| Exercise |
Pull every line holding the word "adding" from the data below and copy it.

| Provided information |

= Beginning of Section =

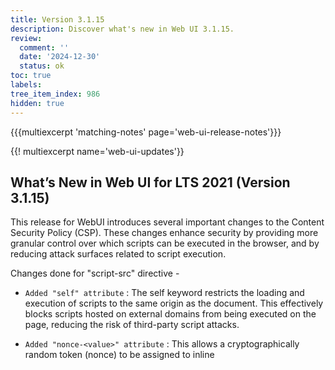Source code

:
 ```yaml
---
title: Version 3.1.15
description: Discover what's new in Web UI 3.1.15.
review:
  comment: ''
  date: '2024-12-30'
  status: ok
toc: true
labels:
tree_item_index: 986
hidden: true
---
```


{{{multiexcerpt 'matching-notes' page='web-ui-release-notes'}}}

{{! multiexcerpt name='web-ui-updates'}}

## What’s New in Web UI for LTS 2021 (Version 3.1.15)

This release for WebUI introduces several important changes to the Content Security Policy (CSP). These changes enhance security by providing more granular control over which scripts can be executed in the browser, and by reducing attack surfaces related to script execution.<br/>

Changes done for "script-src" directive -
- `Added "self" attribute` : The self keyword restricts the loading and execution of scripts to the same origin as the document. This effectively blocks scripts hosted on external domains from being executed on the page, reducing the risk of third-party script attacks.

- `Added "nonce-<value>" attribute` : This allows a cryptographically random token (nonce) to be assigned to inline <script> elements. Only scripts with a matching nonce value will be executed, ensuring that only trusted scripts can run inline, and unauthorized inline scripts are blocked.

- `Added "strict-dynamic" attribute` : When combined with a nonce (nonce-<value>) for inline scripts, strict-dynamic allows dynamically added scripts to be executed only if they are loaded from trusted sources. This prevents third-party scripts from adding untrusted scripts dynamically, enhancing security by relying on trusted sources.

- `Removed dependency on "data: *" attribute` : The data: scheme allows scripts to be loaded directly from data URIs, which can be a security risk as they are often used in XSS attacks. It can be removed to prevent scripts from being loaded from data URIs.

- `Removed dependency on "unsafe-inline" attribute` : This keyword previously allowed inline JavaScript to be executed, which posed a significant security risk as it can be exploited in XSS attacks. Removing this attribute forces websites to avoid using inline scripts or rely on safer alternatives, such as nonces.

- `Removed dependency on "unsafe-eval" attribute` : The unsafe-eval keyword allows the use of JavaScript's eval() function and other methods like setTimeout() and setInterval() with string arguments. These methods are commonly used in XSS attacks and can be exploited by attackers to execute arbitrary code. This change removes support for unsafe-eval and prevents the use of these unsafe JavaScript functions.

Changes done for "default-src" directive -
- `Removed dependency of "blob: *" ` : By removing "blob: *" and adding "self" attribute, the directive can be made more restrictive.

Changes done for "object-src" directive -
- `Added "none" attribute` :  Improves security by blocking all embedded <object>, <embed>, and <applet> elements on the page.
<br/>

Customers can override the default CSP of Nuxeo platform, and remove attributes like "unsafe-inline", "unsafe-eval" and "data: *" from "script-src" directive to have a stricter CSP. Note that in order to work with PDFs that have embedded WebAssembly code, it is required to either have "wasm-unsafe-eval" (Recommended) or "unsafe-eval" (Less secure) to be added in the "script-src" directive.

Note that WebUI automatically enforces the addition of "self" , "nonce-", "strict-dynamic" for "script-src", and "none" for "object-src" whether the csp headers are default or overriden.
<br/>[[WEBUI-1282](https://hyland.atlassian.net/browse/WEBUI-1282)]
<br/>[[WEBUI-1446](https://hyland.atlassian.net/browse/WEBUI-1446)]
<br/>[[WEBUI-1496](https://hyland.atlassian.net/browse/WEBUI-1496)]
<br/>[[WEBUI-1497](https://hyland.atlassian.net/browse/WEBUI-1497)]
<br/>[[WEBUI-1498](https://hyland.atlassian.net/browse/WEBUI-1498)]
<br/>[[WEBUI-1580](https://hyland.atlassian.net/browse/WEBUI-1580)]
<br/>[[ELEMENTS-1759](https://hyland.atlassian.net/browse/ELEMENTS-1759)]

### Other Noteworthy Changes

- Offering the option to enable comma formatting this way can improve readability when dealing with very large numbers.
<br/>[[WEBUI-1590](https://hyland.atlassian.net/browse/WEBUI-1590)]
<br/>[[ELEMENTS-1771](https://hyland.atlassian.net/browse/ELEMENTS-1771)]

{{! /multiexcerpt}}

= End of Section =

| Response |
- `Added "strict-dynamic" attribute` : When combined with a nonce (nonce-<value>) for inline scripts, strict-dynamic allows dynamically added scripts to be executed only if they are loaded from trusted sources. This prevents third-party scripts from adding untrusted scripts dynamically, enhancing security by relying on trusted sources.
- `Removed dependency of "blob: *" ` : By removing "blob: *" and adding "self" attribute, the directive can be made more restrictive.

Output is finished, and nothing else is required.